Much of today’s software deals with multiple concurrent tasks. Web browsers support multiple concurrent HTTP connections, graphical user interfaces deal with multiple windows and input devices, and Web and DNS servers handle concurrent connections or transactions from large numbers of clients.
The number of concurrent tasks that needs to be handled keeps increasing at the same time as the software is growing more complex. Structuring concurrent software in a way that meets the increasing scalability requirements while remaining simple, structured, and safe enough to allow mortal programmers to construct ever-more complex systems is a major engineering challenge.
Different approaches to concurrent programming offer different trade-offs in terms of performance, scalability, and programming complexity. This article examines and contrasts some of them. It is based on the author’s experience writing network server and GUI applications in C and C++ in a Unix environment, but the underlying issues are universal and apply equally to other types of concurrent applications, programming languages, and environments.
People often ask, “Is this program multithreaded?” This may at first seem like a straightforward question to answer with a simple yes or no, but in fact it’s often not. The word multithreaded means different things to different people, and often people can’t even agree on whether a particular program should be considered multithreaded or not.

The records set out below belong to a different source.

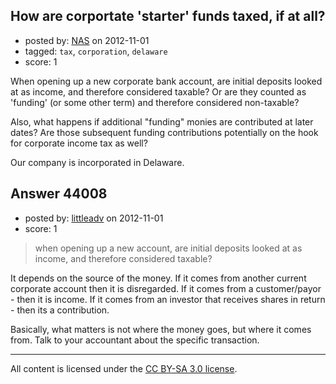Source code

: ## How are corportate 'starter' funds taxed, if at all?

- posted by: [NAS](https://stackexchange.com/users/-1/21436-nas) on 2012-11-01
- tagged: `tax`, `corporation`, `delaware`
- score: 1

When opening up a new corporate bank account, are initial deposits looked at as income, and therefore considered taxable? Or are they counted as 'funding' (or some other term) and therefore considered non-taxable?

Also, what happens if additional "funding" monies are contributed at later dates? Are those subsequent funding contributions potentially on the hook for corporate income tax as well?

Our company is incorporated in Delaware.




## Answer 44008

- posted by: [littleadv](https://stackexchange.com/users/-1/13808-littleadv) on 2012-11-01
- score: 1

> when opening up a new account, are initial deposits looked at as
> income, and therefore considered taxable?

It depends on the source of the money. If it comes from another current corporate account then it is disregarded. If it comes from a customer/payor - then it is income. If it comes from an investor that receives shares in return - then its a contribution.

Basically, what matters is not where the money goes, but where it comes from. Talk to your accountant about the specific transaction.





---

All content is licensed under the [CC BY-SA 3.0 license](https://creativecommons.org/licenses/by-sa/3.0/).
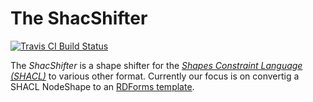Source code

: # The ShacShifter


[![Travis CI Build Status](https://travis-ci.org/AKSW/ShacShifter.svg)](https://travis-ci.org/AKSW/ShacShifter/)

The *ShacShifter* is a shape shifter for the [*Shapes Constraint Language (SHACL)*](https://www.w3.org/TR/shacl/) to various other format.
Currently our focus is on convertig a SHACL NodeShape to an [RDForms template](http://rdforms.org/#!templateReference.md).

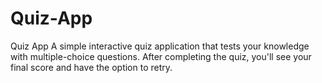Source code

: # Quiz-App
 Quiz App  A simple interactive quiz application that tests your knowledge with multiple-choice questions. After completing the quiz, you'll see your final score and have the option to retry.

Usually, the question, “Is it multithreaded?” reflects a specific concern, such as:
In the case of most practical programs, these questions don’t all have the same answer. Sometimes they are not even the right questions; if you have a dual-processor machine, which kind of program would you rather use? One that uses both processors, or one that uses only one of the processors but runs faster because it is based on an algorithm that can’t be parallelized but is very, very fast?
When the word multithreaded is used in the rest of this article, it will not be in the sense of any of the previous questions. Instead, let’s simply define multithreaded as having more than one flow of control, regardless of where those flows execute or how many of them are making progress at any given moment.
One popular approach to writing programs that need to deal with multiple independent sources of input is the event-driven model. In an event-driven program, a central event loop watches all external sources of data (e.g., network connections, input devices, and timers) and invokes callback functions to process each piece of data as it arrives. This model is familiar to users of GUI toolkits and is the basis of many network servers such as the BIND family of DNS servers.
Event-driven programs are highly portable since they don’t require any special multithreading support from their environments, and in practice they are often successful enough in creating an illusion of concurrency that users think of them as multithreaded, even though they actually have only a single thread of control.
The downside to event-driven programming is that it is messy, tedious, unstructured, and repetitive. In an event-driven program, the event loop is in control, not the programmer. When an event-driven program wants to perform an I/O operation such as reading some data from a network connection, it can’t simply stop and wait for the data. Instead, it needs to set up an I/O request and then return to the event loop. When the data is available, the event loop will invoke an I/O completion callback function to process it. This forces the programmer to ruin a perfectly fine program by chopping it up into a series of short callback functions.1
Algorithms that would naturally be expressed as hierarchies of function calls and loops have to be modified by splitting them into separate callbacks at each point where the algorithm needs to wait for network input or other external events. At these points, the complete state of the algorithm must be painstakingly stored away in a data structure while execution returns to the event loop awaiting invocation of the next callback.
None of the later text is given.